In this application, unless specifically stated and limited otherwise, the terms "mounted," "connected," "secured," and the like are to be construed broadly, and may be, for example, fixedly attached, detachably attached, or integrally formed; may be mechanically connected, may be electrically connected or may be in communication with each other; either directly or indirectly, through intermediaries, or both, may be in communication with each other or in interaction with each other, unless expressly defined otherwise. The specific meaning of the terms in this application will be understood by those of ordinary skill in the art as the case may be.

In this application, unless expressly stated or limited otherwise, a first feature "on" or "under" a second feature may be the first and second features in direct contact, or the first and second features in indirect contact via an intervening medium. Moreover, a first feature "above", "over" and "on" a second feature may be a first feature directly above or obliquely above the second feature, or simply indicate that the first feature is higher in level than the second feature. The first feature being "under", "under" and "beneath" the second feature may be the first feature being directly under or obliquely under the second feature, or simply indicating that the first feature is level less than the second feature.

Any process or method descriptions in flow charts or otherwise described herein may be understood as representing modules, segments, or portions of code which include one or more executable instructions for implementing specific logical functions or steps of the process, and further implementations are included within the scope of the preferred embodiment of the present application in which functions may be executed out of order from that shown or discussed, including substantially concurrently or in reverse order, depending on the functionality involved, as would be understood by those reasonably skilled in the art of the embodiments of the present application.

In the description of the present specification, reference to the terms "one embodiment," "some embodiments," "examples," "specific examples," or "some examples," etc., means that a particular feature, structure, material, or characteristic described in connection with the embodiment or example is included in at least one embodiment or example of the present application. In this specification, schematic representations of the above terms do not necessarily refer to the same embodiments or examples. Furthermore, the particular features, structures, materials, or characteristics described may be combined in any suitable manner in any one or more embodiments or examples.

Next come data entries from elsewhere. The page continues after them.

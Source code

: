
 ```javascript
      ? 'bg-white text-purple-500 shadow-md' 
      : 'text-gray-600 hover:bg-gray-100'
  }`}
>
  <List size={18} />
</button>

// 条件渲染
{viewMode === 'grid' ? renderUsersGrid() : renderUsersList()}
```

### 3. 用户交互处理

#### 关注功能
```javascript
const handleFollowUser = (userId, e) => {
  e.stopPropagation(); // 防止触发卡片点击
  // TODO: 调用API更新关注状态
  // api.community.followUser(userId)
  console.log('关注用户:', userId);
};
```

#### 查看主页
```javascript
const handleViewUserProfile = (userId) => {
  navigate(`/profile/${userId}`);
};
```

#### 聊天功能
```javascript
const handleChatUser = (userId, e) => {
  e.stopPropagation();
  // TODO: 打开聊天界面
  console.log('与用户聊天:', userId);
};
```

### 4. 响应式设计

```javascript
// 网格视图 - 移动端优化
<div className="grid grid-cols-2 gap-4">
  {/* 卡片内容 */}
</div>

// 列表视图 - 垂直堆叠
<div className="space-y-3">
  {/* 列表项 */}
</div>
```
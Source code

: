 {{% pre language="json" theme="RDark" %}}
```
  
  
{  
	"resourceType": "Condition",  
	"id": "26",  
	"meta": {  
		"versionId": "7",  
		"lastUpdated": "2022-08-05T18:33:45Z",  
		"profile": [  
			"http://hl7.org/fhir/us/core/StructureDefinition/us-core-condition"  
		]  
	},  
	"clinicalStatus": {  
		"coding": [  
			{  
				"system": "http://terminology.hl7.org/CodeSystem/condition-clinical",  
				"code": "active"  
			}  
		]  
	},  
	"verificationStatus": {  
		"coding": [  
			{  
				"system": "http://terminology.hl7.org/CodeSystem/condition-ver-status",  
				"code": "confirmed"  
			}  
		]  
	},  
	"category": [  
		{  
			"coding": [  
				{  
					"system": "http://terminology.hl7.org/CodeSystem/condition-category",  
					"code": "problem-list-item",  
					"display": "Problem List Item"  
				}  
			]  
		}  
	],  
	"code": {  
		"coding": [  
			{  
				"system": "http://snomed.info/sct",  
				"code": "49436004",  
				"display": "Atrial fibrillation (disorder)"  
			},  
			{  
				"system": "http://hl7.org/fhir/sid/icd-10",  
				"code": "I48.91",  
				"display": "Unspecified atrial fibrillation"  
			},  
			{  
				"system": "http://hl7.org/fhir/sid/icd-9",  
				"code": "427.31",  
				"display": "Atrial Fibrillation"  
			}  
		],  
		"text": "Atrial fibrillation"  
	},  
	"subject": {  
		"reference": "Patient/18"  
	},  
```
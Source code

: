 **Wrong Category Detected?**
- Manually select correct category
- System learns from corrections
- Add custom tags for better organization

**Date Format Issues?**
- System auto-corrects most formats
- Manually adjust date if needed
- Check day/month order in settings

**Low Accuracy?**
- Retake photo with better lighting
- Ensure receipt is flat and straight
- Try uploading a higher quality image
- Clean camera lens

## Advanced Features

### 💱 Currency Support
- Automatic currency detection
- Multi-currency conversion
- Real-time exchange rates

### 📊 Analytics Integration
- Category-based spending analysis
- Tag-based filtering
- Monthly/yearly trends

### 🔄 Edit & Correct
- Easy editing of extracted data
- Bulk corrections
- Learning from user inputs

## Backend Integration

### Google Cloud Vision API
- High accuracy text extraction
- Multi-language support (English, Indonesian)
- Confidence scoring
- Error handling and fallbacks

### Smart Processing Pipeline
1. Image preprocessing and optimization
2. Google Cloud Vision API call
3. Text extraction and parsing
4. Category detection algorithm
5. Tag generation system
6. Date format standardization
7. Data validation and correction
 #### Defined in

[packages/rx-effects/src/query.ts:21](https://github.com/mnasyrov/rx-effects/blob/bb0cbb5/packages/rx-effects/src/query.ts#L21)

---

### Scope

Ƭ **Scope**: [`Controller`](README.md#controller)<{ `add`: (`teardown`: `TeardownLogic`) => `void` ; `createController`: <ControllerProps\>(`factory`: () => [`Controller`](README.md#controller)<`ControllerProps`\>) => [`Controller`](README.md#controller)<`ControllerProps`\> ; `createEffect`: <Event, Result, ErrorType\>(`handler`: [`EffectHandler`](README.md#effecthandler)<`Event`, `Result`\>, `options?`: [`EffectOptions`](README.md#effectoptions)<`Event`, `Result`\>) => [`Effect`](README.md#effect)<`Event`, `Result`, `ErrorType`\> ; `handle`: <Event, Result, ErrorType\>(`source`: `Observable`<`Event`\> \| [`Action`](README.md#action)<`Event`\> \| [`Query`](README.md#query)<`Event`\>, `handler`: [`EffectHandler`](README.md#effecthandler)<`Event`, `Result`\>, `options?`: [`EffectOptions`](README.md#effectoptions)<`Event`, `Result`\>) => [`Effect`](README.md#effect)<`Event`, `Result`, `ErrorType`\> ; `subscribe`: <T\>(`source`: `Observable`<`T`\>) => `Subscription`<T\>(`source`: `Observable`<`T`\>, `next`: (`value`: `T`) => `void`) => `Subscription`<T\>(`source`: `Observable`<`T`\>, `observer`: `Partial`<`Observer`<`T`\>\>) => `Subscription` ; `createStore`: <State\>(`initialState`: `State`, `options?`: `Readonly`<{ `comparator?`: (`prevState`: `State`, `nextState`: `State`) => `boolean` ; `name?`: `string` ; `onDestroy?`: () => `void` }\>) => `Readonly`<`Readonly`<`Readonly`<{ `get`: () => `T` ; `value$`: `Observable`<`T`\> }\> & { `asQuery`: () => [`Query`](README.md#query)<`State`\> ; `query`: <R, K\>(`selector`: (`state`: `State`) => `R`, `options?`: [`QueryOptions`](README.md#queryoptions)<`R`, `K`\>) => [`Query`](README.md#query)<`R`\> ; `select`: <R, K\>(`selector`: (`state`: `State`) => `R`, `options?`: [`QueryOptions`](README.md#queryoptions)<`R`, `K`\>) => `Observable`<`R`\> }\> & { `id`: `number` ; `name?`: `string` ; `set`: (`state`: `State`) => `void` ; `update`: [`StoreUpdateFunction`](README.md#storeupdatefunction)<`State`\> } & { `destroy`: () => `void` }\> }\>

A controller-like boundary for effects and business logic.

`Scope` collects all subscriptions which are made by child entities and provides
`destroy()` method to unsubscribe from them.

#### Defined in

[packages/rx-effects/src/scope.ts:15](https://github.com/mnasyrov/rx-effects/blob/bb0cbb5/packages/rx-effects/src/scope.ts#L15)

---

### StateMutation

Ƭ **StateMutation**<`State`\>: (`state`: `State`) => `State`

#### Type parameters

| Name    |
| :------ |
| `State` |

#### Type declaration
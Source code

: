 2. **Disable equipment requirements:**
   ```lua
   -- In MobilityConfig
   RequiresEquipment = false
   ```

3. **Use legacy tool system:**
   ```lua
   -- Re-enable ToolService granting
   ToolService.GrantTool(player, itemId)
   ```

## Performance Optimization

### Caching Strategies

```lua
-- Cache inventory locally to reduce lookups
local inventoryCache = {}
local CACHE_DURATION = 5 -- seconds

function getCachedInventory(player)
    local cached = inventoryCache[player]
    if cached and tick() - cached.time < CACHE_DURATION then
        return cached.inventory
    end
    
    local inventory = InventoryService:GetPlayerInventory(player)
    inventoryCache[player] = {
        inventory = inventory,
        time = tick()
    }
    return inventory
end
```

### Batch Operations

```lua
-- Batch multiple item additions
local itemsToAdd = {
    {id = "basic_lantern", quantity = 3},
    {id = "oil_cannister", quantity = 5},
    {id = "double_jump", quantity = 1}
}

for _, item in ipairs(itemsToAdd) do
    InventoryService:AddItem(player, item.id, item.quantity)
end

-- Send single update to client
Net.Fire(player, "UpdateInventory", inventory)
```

Although embodiments of the present application have been shown and described above, it will be understood that the above embodiments are illustrative and not to be construed as limiting the application, and that variations, modifications, alternatives, and variations may be made to the above embodiments by one of ordinary skill in the art within the scope of the application.

Claims (8)

1. A wind turbine blade, the wind turbine blade comprising: blade body and a plurality of sawtooth panel, the blade body with sawtooth panel fixed connection, just a plurality of sawtooth panel are continuous or discontinuous distributes in the trailing edge position department at blade body middle part.

2. The wind turbine blade of claim 1, wherein the blade body is affixed to the serrated panel.

3. The wind turbine blade of claim 1, wherein the serrated panel includes a panel connection and panel serrations, the panel serrations having the same shape.

4. A wind turbine blade according to claim 3, wherein the panel serrations comprise at least one triangular formation.

5. A wind turbine blade according to claim 3, wherein the serrated panel is secured at the trailing edge of the blade body by the panel connection.

6. The wind turbine blade of claim 5, wherein the plurality of serrated panels are secured to the blade body at a trailing edge position after being continuously spliced.

7. The blade of claim 5, wherein the plurality of serrated panels are secured along the trailing edge on both sides centered at the maximum chord of the blade.

8. A wind turbine system comprising a plurality of wind turbine blades according to any of claims 1-7.